| PROBLEM REQUIREMENTS |
Taking the line containing "- DaskSimulator: statevector" as the first and the last line of the entries as the end, reproduce every line between them exactly, including both.

| RECORDS TO USE |
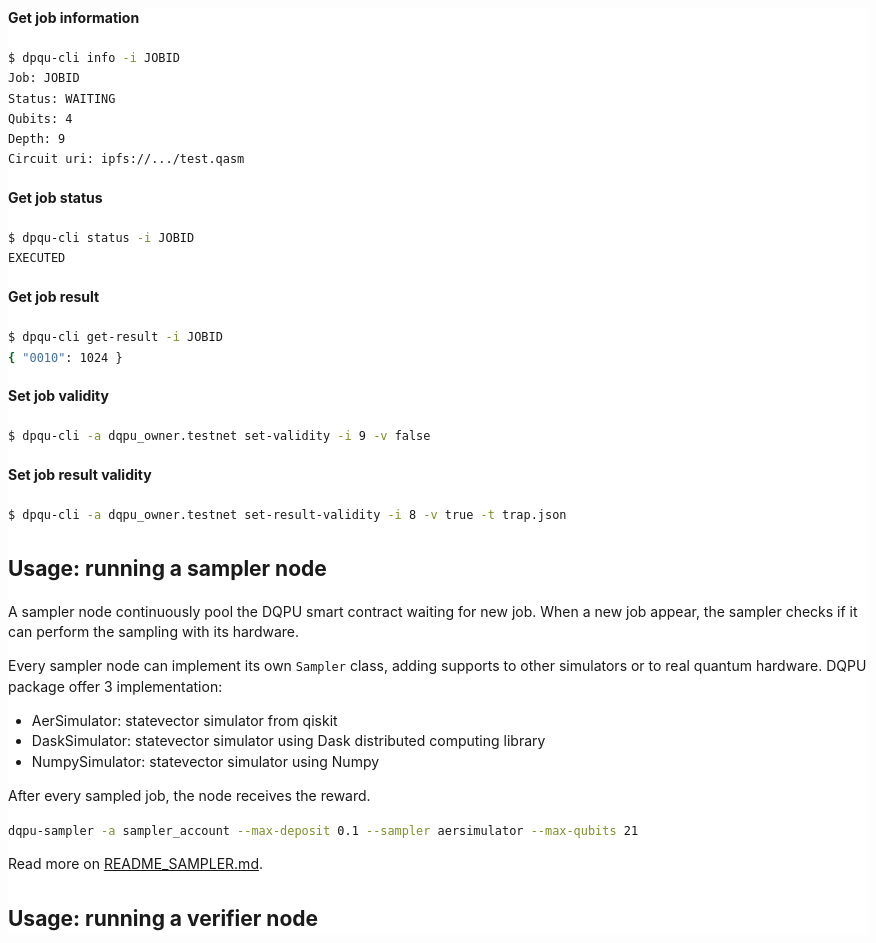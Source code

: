 #### Get job information

```bash
$ dpqu-cli info -i JOBID
Job: JOBID
Status: WAITING
Qubits: 4
Depth: 9
Circuit uri: ipfs://.../test.qasm
```

#### Get job status

```bash
$ dpqu-cli status -i JOBID
EXECUTED
```

#### Get job result

```bash
$ dpqu-cli get-result -i JOBID
{ "0010": 1024 }
```

#### Set job validity

```bash
$ dpqu-cli -a dqpu_owner.testnet set-validity -i 9 -v false
```

#### Set job result validity
```bash
$ dpqu-cli -a dqpu_owner.testnet set-result-validity -i 8 -v true -t trap.json
```


## Usage: running a sampler node

A sampler node continuously pool the DQPU smart contract waiting for new job. When a new job appear,
the sampler checks if it can perform the sampling with its hardware. 

Every sampler node can implement its own `Sampler` class, adding supports to other simulators or 
to real quantum hardware. DQPU package offer 3 implementation:
- AerSimulator: statevector simulator from qiskit
- DaskSimulator: statevector simulator using Dask distributed computing library
- NumpySimulator: statevector simulator using Numpy

After every sampled job, the node receives the reward.

```bash
dqpu-sampler -a sampler_account --max-deposit 0.1 --sampler aersimulator --max-qubits 21
```

Read more on [README_SAMPLER.md](README_SAMPLER.md).

## Usage: running a verifier node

| ANSWER SPACE |
- DaskSimulator: statevector simulator using Dask distributed computing library
- NumpySimulator: statevector simulator using Numpy

After every sampled job, the node receives the reward.

```bash
dqpu-sampler -a sampler_account --max-deposit 0.1 --sampler aersimulator --max-qubits 21
```

Read more on [README_SAMPLER.md](README_SAMPLER.md).

## Usage: running a verifier node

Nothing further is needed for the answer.